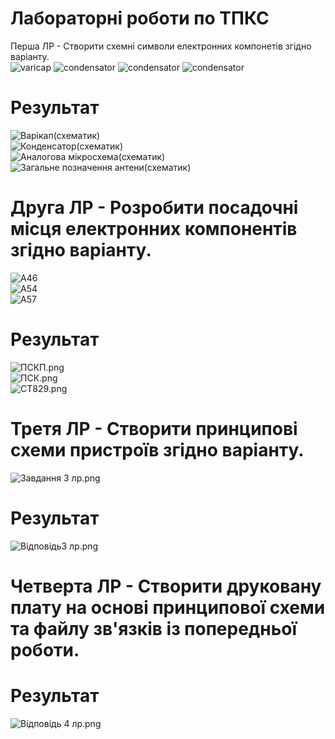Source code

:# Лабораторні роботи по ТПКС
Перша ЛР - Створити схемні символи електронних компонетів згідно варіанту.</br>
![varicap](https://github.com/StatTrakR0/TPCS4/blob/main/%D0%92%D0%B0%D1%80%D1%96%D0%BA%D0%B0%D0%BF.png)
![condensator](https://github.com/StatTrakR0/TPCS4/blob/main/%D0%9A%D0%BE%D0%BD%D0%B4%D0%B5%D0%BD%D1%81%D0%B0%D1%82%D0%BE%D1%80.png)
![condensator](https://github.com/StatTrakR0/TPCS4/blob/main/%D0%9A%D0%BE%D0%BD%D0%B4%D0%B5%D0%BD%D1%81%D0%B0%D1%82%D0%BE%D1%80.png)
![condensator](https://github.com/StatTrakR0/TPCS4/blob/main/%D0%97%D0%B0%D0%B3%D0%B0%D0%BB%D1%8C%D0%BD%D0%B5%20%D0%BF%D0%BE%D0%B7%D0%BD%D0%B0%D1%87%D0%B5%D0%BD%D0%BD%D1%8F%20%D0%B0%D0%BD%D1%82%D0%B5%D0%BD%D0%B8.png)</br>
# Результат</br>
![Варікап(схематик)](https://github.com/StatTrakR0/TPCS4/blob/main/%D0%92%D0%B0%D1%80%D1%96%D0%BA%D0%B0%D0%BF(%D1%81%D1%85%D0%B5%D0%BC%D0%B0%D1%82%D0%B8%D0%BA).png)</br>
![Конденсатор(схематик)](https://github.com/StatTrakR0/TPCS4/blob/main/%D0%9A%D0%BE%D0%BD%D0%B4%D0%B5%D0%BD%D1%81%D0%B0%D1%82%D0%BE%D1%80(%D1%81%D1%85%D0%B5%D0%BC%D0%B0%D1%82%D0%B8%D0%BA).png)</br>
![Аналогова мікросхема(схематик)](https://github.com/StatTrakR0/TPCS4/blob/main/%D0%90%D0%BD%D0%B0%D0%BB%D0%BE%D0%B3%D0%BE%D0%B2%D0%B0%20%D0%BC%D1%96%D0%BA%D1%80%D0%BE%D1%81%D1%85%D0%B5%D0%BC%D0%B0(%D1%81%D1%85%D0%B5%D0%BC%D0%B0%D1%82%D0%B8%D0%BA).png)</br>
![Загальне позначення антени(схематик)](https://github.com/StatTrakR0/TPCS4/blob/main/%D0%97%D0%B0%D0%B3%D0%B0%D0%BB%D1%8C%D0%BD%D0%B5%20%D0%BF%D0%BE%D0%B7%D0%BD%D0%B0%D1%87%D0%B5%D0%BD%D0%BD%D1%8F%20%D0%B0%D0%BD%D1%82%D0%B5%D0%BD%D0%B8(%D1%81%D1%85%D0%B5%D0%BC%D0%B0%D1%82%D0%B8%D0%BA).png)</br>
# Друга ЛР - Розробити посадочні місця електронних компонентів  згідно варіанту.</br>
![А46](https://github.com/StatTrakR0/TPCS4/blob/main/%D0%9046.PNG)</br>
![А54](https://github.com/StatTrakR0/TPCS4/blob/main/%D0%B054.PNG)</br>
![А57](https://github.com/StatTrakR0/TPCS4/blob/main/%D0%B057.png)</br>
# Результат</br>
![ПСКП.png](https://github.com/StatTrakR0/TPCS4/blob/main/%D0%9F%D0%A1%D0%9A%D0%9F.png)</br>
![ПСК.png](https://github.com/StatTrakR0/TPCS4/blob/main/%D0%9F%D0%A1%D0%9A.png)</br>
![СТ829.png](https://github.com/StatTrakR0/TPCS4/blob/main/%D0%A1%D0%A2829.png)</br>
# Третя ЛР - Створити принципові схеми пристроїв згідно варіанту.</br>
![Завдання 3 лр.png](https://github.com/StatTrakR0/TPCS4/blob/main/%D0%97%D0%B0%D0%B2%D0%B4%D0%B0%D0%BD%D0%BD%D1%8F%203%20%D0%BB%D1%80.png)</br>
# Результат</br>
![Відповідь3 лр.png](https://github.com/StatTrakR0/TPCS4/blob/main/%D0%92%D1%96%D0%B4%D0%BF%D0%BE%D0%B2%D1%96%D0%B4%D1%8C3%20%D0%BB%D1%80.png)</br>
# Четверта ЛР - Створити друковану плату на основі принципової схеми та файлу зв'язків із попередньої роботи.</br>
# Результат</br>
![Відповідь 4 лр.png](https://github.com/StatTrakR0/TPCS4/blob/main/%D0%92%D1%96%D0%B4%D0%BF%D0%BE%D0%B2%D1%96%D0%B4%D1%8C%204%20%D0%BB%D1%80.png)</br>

■ ■ ■ ■

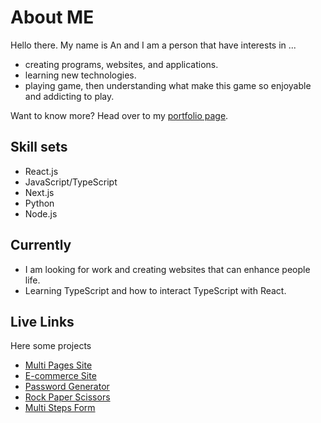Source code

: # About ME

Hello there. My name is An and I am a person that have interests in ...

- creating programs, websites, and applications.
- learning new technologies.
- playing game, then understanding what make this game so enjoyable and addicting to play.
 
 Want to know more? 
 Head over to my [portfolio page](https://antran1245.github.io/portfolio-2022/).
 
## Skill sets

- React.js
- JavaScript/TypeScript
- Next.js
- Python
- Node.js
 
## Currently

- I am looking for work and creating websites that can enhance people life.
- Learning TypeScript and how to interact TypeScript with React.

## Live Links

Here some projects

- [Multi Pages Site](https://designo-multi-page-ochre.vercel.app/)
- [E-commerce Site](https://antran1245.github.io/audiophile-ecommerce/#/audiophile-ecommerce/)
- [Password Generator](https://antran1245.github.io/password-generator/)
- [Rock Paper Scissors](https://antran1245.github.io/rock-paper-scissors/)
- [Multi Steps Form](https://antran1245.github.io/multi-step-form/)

■ ■ ■ ■

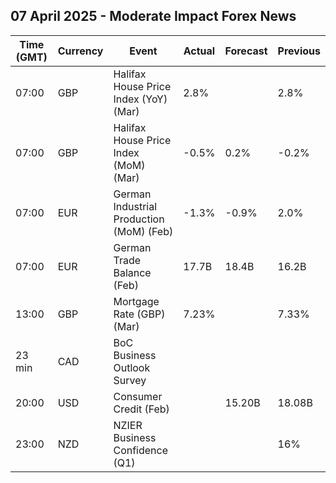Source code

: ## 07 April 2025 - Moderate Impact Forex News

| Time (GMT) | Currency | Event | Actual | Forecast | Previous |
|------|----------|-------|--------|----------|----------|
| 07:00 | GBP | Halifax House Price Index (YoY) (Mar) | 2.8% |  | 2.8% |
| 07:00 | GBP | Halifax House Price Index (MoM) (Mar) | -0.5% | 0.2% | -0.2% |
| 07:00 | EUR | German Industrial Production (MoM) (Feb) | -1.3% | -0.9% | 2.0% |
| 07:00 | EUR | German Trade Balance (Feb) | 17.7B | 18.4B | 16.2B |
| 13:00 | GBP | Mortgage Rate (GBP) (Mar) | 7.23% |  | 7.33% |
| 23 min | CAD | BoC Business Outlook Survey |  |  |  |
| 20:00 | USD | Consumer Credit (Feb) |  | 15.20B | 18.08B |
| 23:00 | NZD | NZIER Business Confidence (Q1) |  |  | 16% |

■ ■ ■ ■

Task instructions —
Above are the records; from them, give again exactly the lines from the one containing "-0.5% | 0.2% | -0.2% |" to the one containing "23:00 | NZD", both lines included, and nothing more.

Exercise response —
| 07:00 | GBP | Halifax House Price Index (MoM) (Mar) | -0.5% | 0.2% | -0.2% |
| 07:00 | EUR | German Industrial Production (MoM) (Feb) | -1.3% | -0.9% | 2.0% |
| 07:00 | EUR | German Trade Balance (Feb) | 17.7B | 18.4B | 16.2B |
| 13:00 | GBP | Mortgage Rate (GBP) (Mar) | 7.23% |  | 7.33% |
| 23 min | CAD | BoC Business Outlook Survey |  |  |  |
| 20:00 | USD | Consumer Credit (Feb) |  | 15.20B | 18.08B |
| 23:00 | NZD | NZIER Business Confidence (Q1) |  |  | 16% |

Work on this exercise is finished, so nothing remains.